The Butterfly Lampshade by Aimee Bender

The Butterfly Lampshade by Aimee Bender

Author:Aimee Bender [Bender, Aimee]
Language: eng
Format: epub
Publisher: Knopf Doubleday Publishing Group
Published: 2020-07-28T00:00:00+00:00


24

The tent has now bleached from the weeks and weeks in the sun. I’ve placed an old pillow in the back, another to sit on. There’s a little trash can I empty daily in case I bring in a snack. The hand fan cost seven dollars.

My days now revolve largely around the two tasks: make a living for myself by finding and mailing the objects, and remember that time. Remember it more. Re-remember. Find another detail. Look again. There’s no formal routine, so once I’ve awoken in the darkness and settled into my spot, I usually begin by recalling what I was thinking about the day before, trying to walk myself back into it, to mentally draw it as closely and with as much detail as I can, to include myself in it, to experience more fully. It’s okay, I have told myself, to go back over the same material. It’s okay to remember new times, new days. To speak it aloud formally, like a speech. To ask myself questions, like an interview. Still, it is difficult work. My mind wanders constantly. Scraps of old action TV episodes rear up out of nowhere. I make menus for lunch, or recite facts from high school government class. Song lyric intrusions. Waves of sleepiness. When I am able to focus, since I was so cut off from what was happening as a child, sometimes it is more than anything like walking myself through a blankness, and all I can do is try to measure the quality of the blankness, if it’s a fizzy blank, or a misty blank, or a fog blank, or a morgue.
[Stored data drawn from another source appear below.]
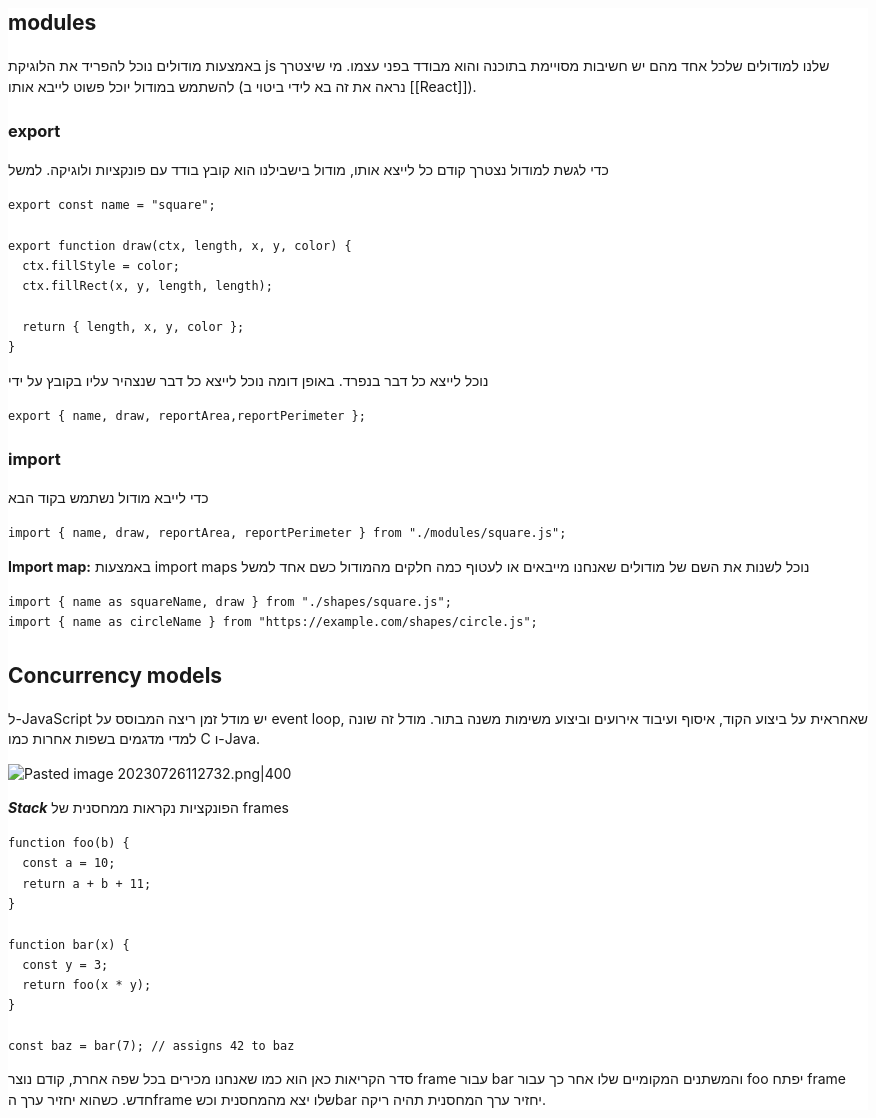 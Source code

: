 ## modules
באמצעות מודולים נוכל להפריד את הלוגיקת js שלנו למודולים שלכל אחד מהם יש חשיבות מסויימת בתוכנה והוא מבודד בפני עצמו. מי שיצטרך להשתמש במודול יוכל פשוט לייבא אותו (נראה את זה בא לידי ביטוי ב [[React]]).
### export
כדי לגשת למודול נצטרך קודם כל לייצא אותו, מודול בישבילנו הוא קובץ בודד עם פונקציות ולוגיקה. למשל 

```JS
export const name = "square";

export function draw(ctx, length, x, y, color) {
  ctx.fillStyle = color;
  ctx.fillRect(x, y, length, length);

  return { length, x, y, color };
}
```
נוכל לייצא כל דבר בנפרד. 
באופן דומה נוכל לייצא כל דבר שנצהיר עליו בקובץ על ידי 
```JS
export { name, draw, reportArea,reportPerimeter };
```

### import
כדי לייבא מודול נשתמש בקוד הבא
```JS
import { name, draw, reportArea, reportPerimeter } from "./modules/square.js";

```

__Import map:__
באמצעות import maps נוכל לשנות את השם של מודולים שאנחנו מייבאים או לעטוף כמה חלקים מהמודול כשם אחד למשל 
```JS
import { name as squareName, draw } from "./shapes/square.js";
import { name as circleName } from "https://example.com/shapes/circle.js";
```

## Concurrency models
ל-JavaScript יש מודל זמן ריצה המבוסס על event loop, שאחראית על ביצוע הקוד, איסוף ועיבוד אירועים וביצוע משימות משנה בתור. מודל זה שונה למדי מדגמים בשפות אחרות כמו C ו-Java.

![Pasted image 20230726112732.png|400](/img/user/Assets/Pasted%20image%2020230726112732.png)

___Stack___
הפונקציות נקראות ממחסנית של frames
```JS
function foo(b) {
  const a = 10;
  return a + b + 11;
}

function bar(x) {
  const y = 3;
  return foo(x * y);
}

const baz = bar(7); // assigns 42 to baz
```
סדר הקריאות כאן הוא כמו שאנחנו מכירים בכל שפה אחרת,
קודם נוצר frame עבור bar והמשתנים המקומיים שלו
אחר כך עבור foo יפתח frame חדש. כשהוא יחזיר ערך הframe שלו יצא מהמחסנית וכשbar יחזיר ערך המחסנית תהיה ריקה.
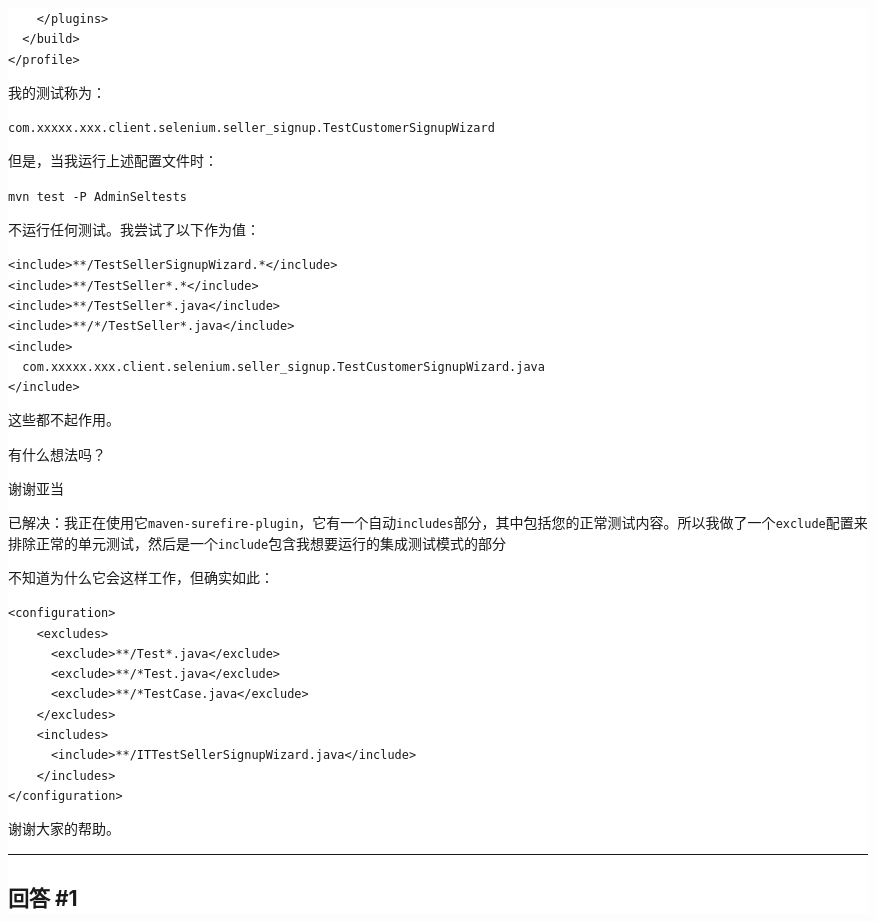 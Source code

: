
 ```
    </plugins>
  </build>
</profile> 
```

我的测试称为：

```
com.xxxxx.xxx.client.selenium.seller_signup.TestCustomerSignupWizard 
```

但是，当我运行上述配置文件时：

```
mvn test -P AdminSeltests 
```

不运行任何测试。我尝试了以下作为值：

```
<include>**/TestSellerSignupWizard.*</include>
<include>**/TestSeller*.*</include>
<include>**/TestSeller*.java</include>
<include>**/*/TestSeller*.java</include>
<include>
  com.xxxxx.xxx.client.selenium.seller_signup.TestCustomerSignupWizard.java
</include> 
```

这些都不起作用。

有什么想法吗？

谢谢亚当

已解决：我正在使用它`maven-surefire-plugin`，它有一个自动`includes`部分，其中包括您的正常测试内容。所以我做了一个`exclude`配置来排除正常的单元测试，然后是一个`include`包含我想要运行的集成测试模式的部分

不知道为什么它会这样工作，但确实如此：

```
<configuration>
    <excludes>
      <exclude>**/Test*.java</exclude>
      <exclude>**/*Test.java</exclude>
      <exclude>**/*TestCase.java</exclude>
    </excludes>
    <includes>
      <include>**/ITTestSellerSignupWizard.java</include>
    </includes>
</configuration> 
```

谢谢大家的帮助。

* * *

## 回答 #1
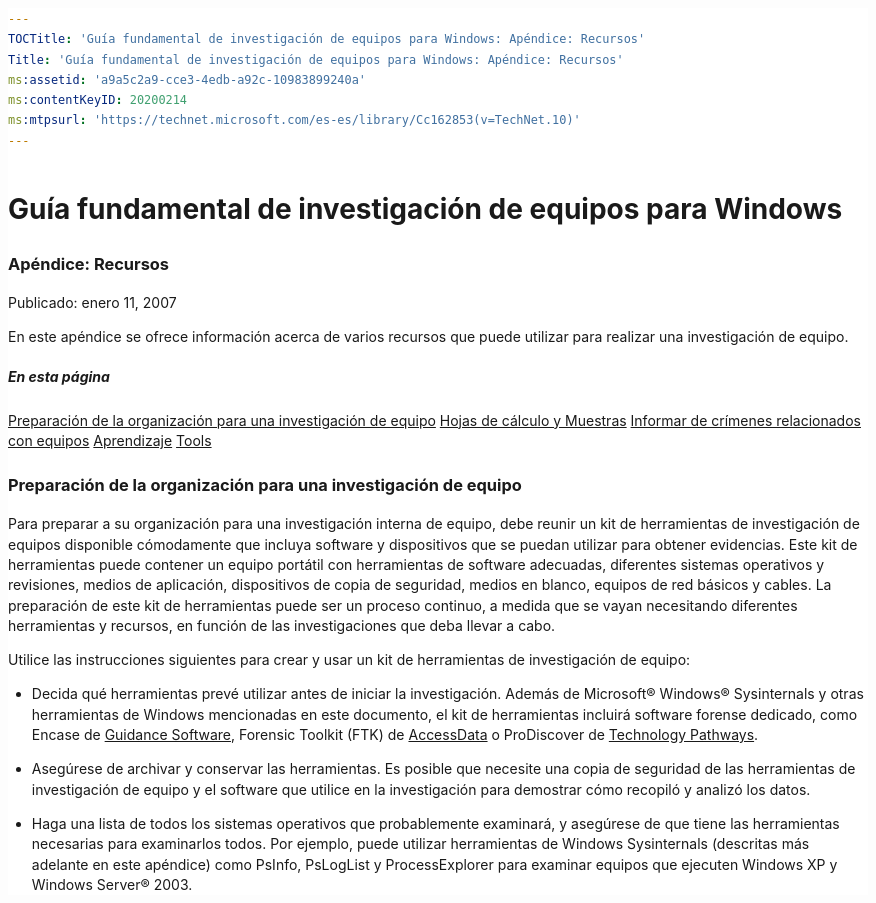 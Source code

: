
 ```yaml
---
TOCTitle: 'Guía fundamental de investigación de equipos para Windows: Apéndice: Recursos'
Title: 'Guía fundamental de investigación de equipos para Windows: Apéndice: Recursos'
ms:assetid: 'a9a5c2a9-cce3-4edb-a92c-10983899240a'
ms:contentKeyID: 20200214
ms:mtpsurl: 'https://technet.microsoft.com/es-es/library/Cc162853(v=TechNet.10)'
---
```


Guía fundamental de investigación de equipos para Windows
=========================================================

### Apéndice: Recursos

Publicado: enero 11, 2007

En este apéndice se ofrece información acerca de varios recursos que puede utilizar para realizar una investigación de equipo.

##### En esta página

[](#efaa)[Preparación de la organización para una investigación de equipo](#efaa)
[](#eeaa)[Hojas de cálculo y Muestras](#eeaa)
[](#edaa)[Informar de crímenes relacionados con equipos](#edaa)
[](#ecaa)[Aprendizaje](#ecaa)
[](#ebaa)[Tools](#ebaa)

### Preparación de la organización para una investigación de equipo

Para preparar a su organización para una investigación interna de equipo, debe reunir un kit de herramientas de investigación de equipos disponible cómodamente que incluya software y dispositivos que se puedan utilizar para obtener evidencias. Este kit de herramientas puede contener un equipo portátil con herramientas de software adecuadas, diferentes sistemas operativos y revisiones, medios de aplicación, dispositivos de copia de seguridad, medios en blanco, equipos de red básicos y cables. La preparación de este kit de herramientas puede ser un proceso continuo, a medida que se vayan necesitando diferentes herramientas y recursos, en función de las investigaciones que deba llevar a cabo.

Utilice las instrucciones siguientes para crear y usar un kit de herramientas de investigación de equipo:

-   Decida qué herramientas prevé utilizar antes de iniciar la investigación. Además de Microsoft® Windows® Sysinternals y otras herramientas de Windows mencionadas en este documento, el kit de herramientas incluirá software forense dedicado, como Encase de [Guidance Software](http://www.guidancesoftware.com), Forensic Toolkit (FTK) de [AccessData](http://www.accessdata.com) o ProDiscover de [Technology Pathways](http://www.techpathways.com/).

-   Asegúrese de archivar y conservar las herramientas. Es posible que necesite una copia de seguridad de las herramientas de investigación de equipo y el software que utilice en la investigación para demostrar cómo recopiló y analizó los datos.

-   Haga una lista de todos los sistemas operativos que probablemente examinará, y asegúrese de que tiene las herramientas necesarias para examinarlos todos. Por ejemplo, puede utilizar herramientas de Windows Sysinternals (descritas más adelante en este apéndice) como PsInfo, PsLogList y ProcessExplorer para examinar equipos que ejecuten Windows XP y Windows Server® 2003.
But even with all that, for a lot of the time, there’s actually plenty to sort through. What Vicky, in her disbelief, may not understand is that even though I was barely aware of what was going on at that time, even though I was drifting through the events like some sort of person-ghost, it’s not like the whole self just turns off and floats into air; we always do some sort of compensation, and for me, my entire sensory set of equipment was on high alert even as the rest of me, the processing part, closed down. I felt no feeling, and at any time of day would burst into tears severed from sadness, a physical racked sobbing like my body had to wrench it out even if my mind could not, and I’d sit like a stone during tearjerker movies, and my mother’s wavery, tentative phone calls, but I can still tell you in extensive detail about the tight brown-and-beige weave of the cushion on the sofa in the principal’s office waiting room as I sat looking at the secretary’s rose-stoned ring on her hand with its raised central vein right before she, the principal, called me into her egg-salad-scented office with the peppery sound of jackhammers working outside to tell me behind those thick black plastic framed glasses that my uncle was flying in to take me away.